>>>>

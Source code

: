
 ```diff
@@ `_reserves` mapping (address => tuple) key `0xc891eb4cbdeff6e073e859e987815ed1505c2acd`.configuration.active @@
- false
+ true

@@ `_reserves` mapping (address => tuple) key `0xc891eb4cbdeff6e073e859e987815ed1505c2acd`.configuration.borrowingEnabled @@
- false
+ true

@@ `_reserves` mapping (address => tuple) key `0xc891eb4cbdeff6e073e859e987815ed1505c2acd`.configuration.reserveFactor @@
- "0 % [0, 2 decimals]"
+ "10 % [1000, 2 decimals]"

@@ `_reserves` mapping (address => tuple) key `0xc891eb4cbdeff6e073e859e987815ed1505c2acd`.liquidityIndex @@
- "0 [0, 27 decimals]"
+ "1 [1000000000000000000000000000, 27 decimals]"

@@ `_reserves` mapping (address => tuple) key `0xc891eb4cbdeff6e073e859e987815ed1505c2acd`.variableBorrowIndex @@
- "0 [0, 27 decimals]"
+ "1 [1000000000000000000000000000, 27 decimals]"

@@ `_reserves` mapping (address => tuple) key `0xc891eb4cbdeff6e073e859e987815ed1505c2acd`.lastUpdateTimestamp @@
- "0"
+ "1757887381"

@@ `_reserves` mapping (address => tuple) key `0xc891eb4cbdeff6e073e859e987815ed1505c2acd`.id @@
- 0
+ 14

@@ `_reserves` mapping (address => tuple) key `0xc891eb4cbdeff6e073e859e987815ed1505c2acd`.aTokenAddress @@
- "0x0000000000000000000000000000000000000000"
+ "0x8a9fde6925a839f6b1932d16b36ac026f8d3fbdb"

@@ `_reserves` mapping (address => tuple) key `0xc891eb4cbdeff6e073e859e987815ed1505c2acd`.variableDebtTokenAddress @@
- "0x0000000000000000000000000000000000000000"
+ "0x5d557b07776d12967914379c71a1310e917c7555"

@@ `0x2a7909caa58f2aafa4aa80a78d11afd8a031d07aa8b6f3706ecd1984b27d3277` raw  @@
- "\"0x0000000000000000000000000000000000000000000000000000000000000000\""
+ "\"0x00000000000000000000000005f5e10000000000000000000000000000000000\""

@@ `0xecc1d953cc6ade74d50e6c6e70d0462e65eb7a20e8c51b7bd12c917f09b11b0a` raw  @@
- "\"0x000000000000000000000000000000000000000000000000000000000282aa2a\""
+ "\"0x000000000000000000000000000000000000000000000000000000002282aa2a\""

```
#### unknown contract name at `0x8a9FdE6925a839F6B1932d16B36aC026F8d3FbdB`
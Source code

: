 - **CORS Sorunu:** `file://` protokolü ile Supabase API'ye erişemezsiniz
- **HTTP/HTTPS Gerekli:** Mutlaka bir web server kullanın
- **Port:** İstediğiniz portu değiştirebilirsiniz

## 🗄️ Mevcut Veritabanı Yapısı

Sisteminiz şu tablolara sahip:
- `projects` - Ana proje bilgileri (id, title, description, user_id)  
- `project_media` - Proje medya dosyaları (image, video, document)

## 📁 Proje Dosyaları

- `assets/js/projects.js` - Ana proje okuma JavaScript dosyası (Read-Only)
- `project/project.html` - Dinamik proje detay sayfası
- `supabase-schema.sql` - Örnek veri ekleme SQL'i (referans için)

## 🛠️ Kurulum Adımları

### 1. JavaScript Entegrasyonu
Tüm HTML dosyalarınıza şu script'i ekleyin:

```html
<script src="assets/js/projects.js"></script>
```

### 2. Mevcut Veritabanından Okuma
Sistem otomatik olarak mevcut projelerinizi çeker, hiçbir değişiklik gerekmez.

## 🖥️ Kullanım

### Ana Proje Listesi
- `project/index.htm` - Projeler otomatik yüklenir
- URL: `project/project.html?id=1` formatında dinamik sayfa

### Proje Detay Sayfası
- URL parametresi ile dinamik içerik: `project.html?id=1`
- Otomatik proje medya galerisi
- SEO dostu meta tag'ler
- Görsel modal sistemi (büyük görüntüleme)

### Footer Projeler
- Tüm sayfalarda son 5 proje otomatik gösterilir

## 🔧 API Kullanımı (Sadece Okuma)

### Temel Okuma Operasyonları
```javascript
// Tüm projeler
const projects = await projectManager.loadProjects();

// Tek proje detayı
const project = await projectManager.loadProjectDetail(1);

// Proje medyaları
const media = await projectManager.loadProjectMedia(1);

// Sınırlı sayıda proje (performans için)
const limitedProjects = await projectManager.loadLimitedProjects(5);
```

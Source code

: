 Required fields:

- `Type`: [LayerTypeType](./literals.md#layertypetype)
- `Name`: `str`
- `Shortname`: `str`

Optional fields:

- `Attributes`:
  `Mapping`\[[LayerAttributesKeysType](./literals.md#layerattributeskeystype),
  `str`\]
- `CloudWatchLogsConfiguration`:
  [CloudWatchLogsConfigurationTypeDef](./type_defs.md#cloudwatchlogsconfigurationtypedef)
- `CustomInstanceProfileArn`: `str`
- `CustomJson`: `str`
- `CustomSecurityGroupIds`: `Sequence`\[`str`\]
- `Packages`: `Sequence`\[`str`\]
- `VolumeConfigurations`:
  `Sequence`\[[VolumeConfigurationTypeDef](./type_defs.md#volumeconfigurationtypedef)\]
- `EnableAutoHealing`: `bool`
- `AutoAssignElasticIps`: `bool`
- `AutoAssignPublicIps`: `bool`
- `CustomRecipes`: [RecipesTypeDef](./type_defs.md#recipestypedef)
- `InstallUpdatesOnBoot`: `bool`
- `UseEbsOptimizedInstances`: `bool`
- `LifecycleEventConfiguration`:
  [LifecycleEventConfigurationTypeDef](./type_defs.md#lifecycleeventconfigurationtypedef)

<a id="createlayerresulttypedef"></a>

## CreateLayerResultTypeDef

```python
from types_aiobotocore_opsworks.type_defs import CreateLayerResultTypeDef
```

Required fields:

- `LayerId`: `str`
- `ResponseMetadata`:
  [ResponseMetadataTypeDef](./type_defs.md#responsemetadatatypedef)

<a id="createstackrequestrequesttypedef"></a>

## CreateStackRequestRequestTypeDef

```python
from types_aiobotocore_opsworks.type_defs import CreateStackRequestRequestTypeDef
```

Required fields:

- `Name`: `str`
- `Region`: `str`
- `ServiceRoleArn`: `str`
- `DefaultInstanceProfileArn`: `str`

<<<<

§ Requirement
A word-for-word copy of all the entries above is required.

§ Output for this exercise
Source code

:
 ```diff
@@ `_reserves` mapping (address => tuple) key `0xc891eb4cbdeff6e073e859e987815ed1505c2acd`.configuration.active @@
- false
+ true

@@ `_reserves` mapping (address => tuple) key `0xc891eb4cbdeff6e073e859e987815ed1505c2acd`.configuration.borrowingEnabled @@
- false
+ true

@@ `_reserves` mapping (address => tuple) key `0xc891eb4cbdeff6e073e859e987815ed1505c2acd`.configuration.reserveFactor @@
- "0 % [0, 2 decimals]"
+ "10 % [1000, 2 decimals]"

@@ `_reserves` mapping (address => tuple) key `0xc891eb4cbdeff6e073e859e987815ed1505c2acd`.liquidityIndex @@
- "0 [0, 27 decimals]"
+ "1 [1000000000000000000000000000, 27 decimals]"

@@ `_reserves` mapping (address => tuple) key `0xc891eb4cbdeff6e073e859e987815ed1505c2acd`.variableBorrowIndex @@
- "0 [0, 27 decimals]"
+ "1 [1000000000000000000000000000, 27 decimals]"

@@ `_reserves` mapping (address => tuple) key `0xc891eb4cbdeff6e073e859e987815ed1505c2acd`.lastUpdateTimestamp @@
- "0"
+ "1757887381"

@@ `_reserves` mapping (address => tuple) key `0xc891eb4cbdeff6e073e859e987815ed1505c2acd`.id @@
- 0
+ 14

@@ `_reserves` mapping (address => tuple) key `0xc891eb4cbdeff6e073e859e987815ed1505c2acd`.aTokenAddress @@
- "0x0000000000000000000000000000000000000000"
+ "0x8a9fde6925a839f6b1932d16b36ac026f8d3fbdb"

@@ `_reserves` mapping (address => tuple) key `0xc891eb4cbdeff6e073e859e987815ed1505c2acd`.variableDebtTokenAddress @@
- "0x0000000000000000000000000000000000000000"
+ "0x5d557b07776d12967914379c71a1310e917c7555"

@@ `0x2a7909caa58f2aafa4aa80a78d11afd8a031d07aa8b6f3706ecd1984b27d3277` raw  @@
- "\"0x0000000000000000000000000000000000000000000000000000000000000000\""
+ "\"0x00000000000000000000000005f5e10000000000000000000000000000000000\""

@@ `0xecc1d953cc6ade74d50e6c6e70d0462e65eb7a20e8c51b7bd12c917f09b11b0a` raw  @@
- "\"0x000000000000000000000000000000000000000000000000000000000282aa2a\""
+ "\"0x000000000000000000000000000000000000000000000000000000002282aa2a\""

```
#### unknown contract name at `0x8a9FdE6925a839F6B1932d16B36aC026F8d3FbdB`
Source code

: - **CORS Sorunu:** `file://` protokolü ile Supabase API'ye erişemezsiniz
- **HTTP/HTTPS Gerekli:** Mutlaka bir web server kullanın
- **Port:** İstediğiniz portu değiştirebilirsiniz

## 🗄️ Mevcut Veritabanı Yapısı

Sisteminiz şu tablolara sahip:
- `projects` - Ana proje bilgileri (id, title, description, user_id)  
- `project_media` - Proje medya dosyaları (image, video, document)

## 📁 Proje Dosyaları

- `assets/js/projects.js` - Ana proje okuma JavaScript dosyası (Read-Only)
- `project/project.html` - Dinamik proje detay sayfası
- `supabase-schema.sql` - Örnek veri ekleme SQL'i (referans için)

## 🛠️ Kurulum Adımları

### 1. JavaScript Entegrasyonu
Tüm HTML dosyalarınıza şu script'i ekleyin:

```html
<script src="assets/js/projects.js"></script>
```

### 2. Mevcut Veritabanından Okuma
Sistem otomatik olarak mevcut projelerinizi çeker, hiçbir değişiklik gerekmez.

## 🖥️ Kullanım

### Ana Proje Listesi
- `project/index.htm` - Projeler otomatik yüklenir
- URL: `project/project.html?id=1` formatında dinamik sayfa

### Proje Detay Sayfası
- URL parametresi ile dinamik içerik: `project.html?id=1`
- Otomatik proje medya galerisi
- SEO dostu meta tag'ler
- Görsel modal sistemi (büyük görüntüleme)

### Footer Projeler
- Tüm sayfalarda son 5 proje otomatik gösterilir

## 🔧 API Kullanımı (Sadece Okuma)

### Temel Okuma Operasyonları
```javascript
// Tüm projeler
const projects = await projectManager.loadProjects();

// Tek proje detayı
const project = await projectManager.loadProjectDetail(1);

// Proje medyaları
const media = await projectManager.loadProjectMedia(1);

// Sınırlı sayıda proje (performans için)
const limitedProjects = await projectManager.loadLimitedProjects(5);
```

Source code

: Required fields:

- `Type`: [LayerTypeType](./literals.md#layertypetype)
- `Name`: `str`
- `Shortname`: `str`

Optional fields:

- `Attributes`:
  `Mapping`\[[LayerAttributesKeysType](./literals.md#layerattributeskeystype),
  `str`\]
- `CloudWatchLogsConfiguration`:
  [CloudWatchLogsConfigurationTypeDef](./type_defs.md#cloudwatchlogsconfigurationtypedef)
- `CustomInstanceProfileArn`: `str`
- `CustomJson`: `str`
- `CustomSecurityGroupIds`: `Sequence`\[`str`\]
- `Packages`: `Sequence`\[`str`\]
- `VolumeConfigurations`:
  `Sequence`\[[VolumeConfigurationTypeDef](./type_defs.md#volumeconfigurationtypedef)\]
- `EnableAutoHealing`: `bool`
- `AutoAssignElasticIps`: `bool`
- `AutoAssignPublicIps`: `bool`
- `CustomRecipes`: [RecipesTypeDef](./type_defs.md#recipestypedef)
- `InstallUpdatesOnBoot`: `bool`
- `UseEbsOptimizedInstances`: `bool`
- `LifecycleEventConfiguration`:
  [LifecycleEventConfigurationTypeDef](./type_defs.md#lifecycleeventconfigurationtypedef)

<a id="createlayerresulttypedef"></a>

## CreateLayerResultTypeDef

```python
from types_aiobotocore_opsworks.type_defs import CreateLayerResultTypeDef
```

Required fields:

- `LayerId`: `str`
- `ResponseMetadata`:
  [ResponseMetadataTypeDef](./type_defs.md#responsemetadatatypedef)

<a id="createstackrequestrequesttypedef"></a>

## CreateStackRequestRequestTypeDef

```python
from types_aiobotocore_opsworks.type_defs import CreateStackRequestRequestTypeDef
```

Required fields:

- `Name`: `str`
- `Region`: `str`
- `ServiceRoleArn`: `str`
- `DefaultInstanceProfileArn`: `str`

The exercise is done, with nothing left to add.